Losing a tooth is a very special time for children, even more so with the first few teeth lost. Some kids might even get a little anxious about the experience. Many families have developed traditions or rituals involving the arrival of the Tooth Fairy. Here are a few ides to consider:
Place the tooth in a special keepsake box, drawstring bag or pillow. These can be inexpensively purchased or even made at home as a special activity for children. Decorating a small matchbox or using fabric paints to monogram a purchased pouch is especially fun and simple.
When the Tooth Fairy has arrived, "she" sometimes leaves a trail of glitter (fairy dust) on the windowsill or near the bed. The glitter should vacuum right up later.

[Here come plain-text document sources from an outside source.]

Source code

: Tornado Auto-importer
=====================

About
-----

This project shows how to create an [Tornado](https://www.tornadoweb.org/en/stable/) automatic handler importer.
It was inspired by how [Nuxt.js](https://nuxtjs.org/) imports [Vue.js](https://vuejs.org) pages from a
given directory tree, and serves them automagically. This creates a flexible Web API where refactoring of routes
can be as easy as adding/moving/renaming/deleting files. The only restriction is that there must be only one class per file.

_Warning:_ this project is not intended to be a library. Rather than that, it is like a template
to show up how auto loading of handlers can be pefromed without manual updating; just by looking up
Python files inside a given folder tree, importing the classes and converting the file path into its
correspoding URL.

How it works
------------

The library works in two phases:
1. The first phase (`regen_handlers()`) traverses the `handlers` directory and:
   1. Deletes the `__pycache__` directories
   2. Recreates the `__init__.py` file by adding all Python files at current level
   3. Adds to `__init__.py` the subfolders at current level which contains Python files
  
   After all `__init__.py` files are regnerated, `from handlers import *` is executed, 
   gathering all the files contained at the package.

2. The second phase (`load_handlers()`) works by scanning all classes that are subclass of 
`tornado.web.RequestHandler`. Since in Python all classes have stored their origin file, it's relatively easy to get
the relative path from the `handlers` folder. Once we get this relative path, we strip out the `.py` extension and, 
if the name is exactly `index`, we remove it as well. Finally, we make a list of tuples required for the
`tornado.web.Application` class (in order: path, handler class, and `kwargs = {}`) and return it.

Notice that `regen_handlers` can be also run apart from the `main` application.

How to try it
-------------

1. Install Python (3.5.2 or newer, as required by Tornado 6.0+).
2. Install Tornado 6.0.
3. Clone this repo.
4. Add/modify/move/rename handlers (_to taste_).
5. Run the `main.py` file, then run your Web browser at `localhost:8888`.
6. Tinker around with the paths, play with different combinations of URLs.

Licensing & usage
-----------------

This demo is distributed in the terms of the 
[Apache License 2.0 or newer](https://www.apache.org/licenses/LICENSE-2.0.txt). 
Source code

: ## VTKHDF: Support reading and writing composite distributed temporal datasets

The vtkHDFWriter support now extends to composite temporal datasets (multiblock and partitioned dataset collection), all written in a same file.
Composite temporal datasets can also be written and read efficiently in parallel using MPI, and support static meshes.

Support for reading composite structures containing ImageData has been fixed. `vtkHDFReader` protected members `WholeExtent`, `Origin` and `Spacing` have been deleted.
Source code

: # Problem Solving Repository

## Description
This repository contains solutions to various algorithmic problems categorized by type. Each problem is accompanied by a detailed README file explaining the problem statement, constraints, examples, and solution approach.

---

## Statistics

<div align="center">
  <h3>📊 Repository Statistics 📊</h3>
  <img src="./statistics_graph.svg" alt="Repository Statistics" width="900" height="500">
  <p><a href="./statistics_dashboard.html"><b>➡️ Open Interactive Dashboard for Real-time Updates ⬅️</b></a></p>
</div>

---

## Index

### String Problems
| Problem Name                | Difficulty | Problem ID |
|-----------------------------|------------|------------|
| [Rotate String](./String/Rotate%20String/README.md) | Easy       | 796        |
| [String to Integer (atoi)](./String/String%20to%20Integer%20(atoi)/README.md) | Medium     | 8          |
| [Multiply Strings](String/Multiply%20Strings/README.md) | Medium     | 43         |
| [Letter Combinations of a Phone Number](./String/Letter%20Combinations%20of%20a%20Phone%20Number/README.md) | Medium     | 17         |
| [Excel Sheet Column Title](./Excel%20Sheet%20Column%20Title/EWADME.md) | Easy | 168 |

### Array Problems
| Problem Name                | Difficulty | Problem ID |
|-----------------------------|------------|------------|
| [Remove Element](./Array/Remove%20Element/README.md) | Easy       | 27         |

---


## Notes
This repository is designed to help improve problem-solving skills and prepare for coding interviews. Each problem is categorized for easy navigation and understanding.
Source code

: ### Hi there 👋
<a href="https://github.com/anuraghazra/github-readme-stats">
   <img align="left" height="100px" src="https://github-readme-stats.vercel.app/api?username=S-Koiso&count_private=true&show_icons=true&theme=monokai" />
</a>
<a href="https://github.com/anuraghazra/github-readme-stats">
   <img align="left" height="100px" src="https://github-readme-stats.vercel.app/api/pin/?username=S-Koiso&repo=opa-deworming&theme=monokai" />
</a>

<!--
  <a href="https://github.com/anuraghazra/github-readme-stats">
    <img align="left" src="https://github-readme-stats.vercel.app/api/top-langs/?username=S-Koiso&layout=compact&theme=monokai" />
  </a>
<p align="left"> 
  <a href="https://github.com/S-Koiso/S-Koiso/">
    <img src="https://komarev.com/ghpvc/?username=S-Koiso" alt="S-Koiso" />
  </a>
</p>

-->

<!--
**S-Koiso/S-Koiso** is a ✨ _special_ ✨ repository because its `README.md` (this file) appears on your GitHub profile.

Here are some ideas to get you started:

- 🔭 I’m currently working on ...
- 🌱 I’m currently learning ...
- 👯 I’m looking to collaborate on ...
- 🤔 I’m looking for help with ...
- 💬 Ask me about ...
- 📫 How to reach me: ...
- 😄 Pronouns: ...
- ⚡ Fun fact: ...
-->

Some families make or purchase tooth fairy "doors," which are placed along a wall's baseboard or attached to it. These can be quite elaborate, and add magic to the Tooth Fairy story. Sometimes the Tooth Fairy leaves money next to this door rather than under the pillow.
Instead of or in addition to cash, the Tooth Fairy might leave a new toothbrush, foreign money or another special treat.
Leave a little treat or gift for the Tooth Fairy. The tradition is much like leaving out cookies and milk for Santa, or a carrot for the Easter Bunny. The Tooth Fairy, of course, prefers healthful snacks.
When a Tooth Fairy letter or poem is left, it's important that the writing and signature does not look like that of a parent. Conveniently typed letters are a good idea.
Include a certificate from the Tooth Fairy, especially for the first tooth lost.
Some parents or children may want to use a chart to track teeth that have been lost, including dates and the order of loss. (Such a chart may also come in handy for dental purposes, too.)
In some families, saving as well as giving to others is stressed. The Tooth Fairy might give three bills or coins: one to spend, one to save and one to donate to charity.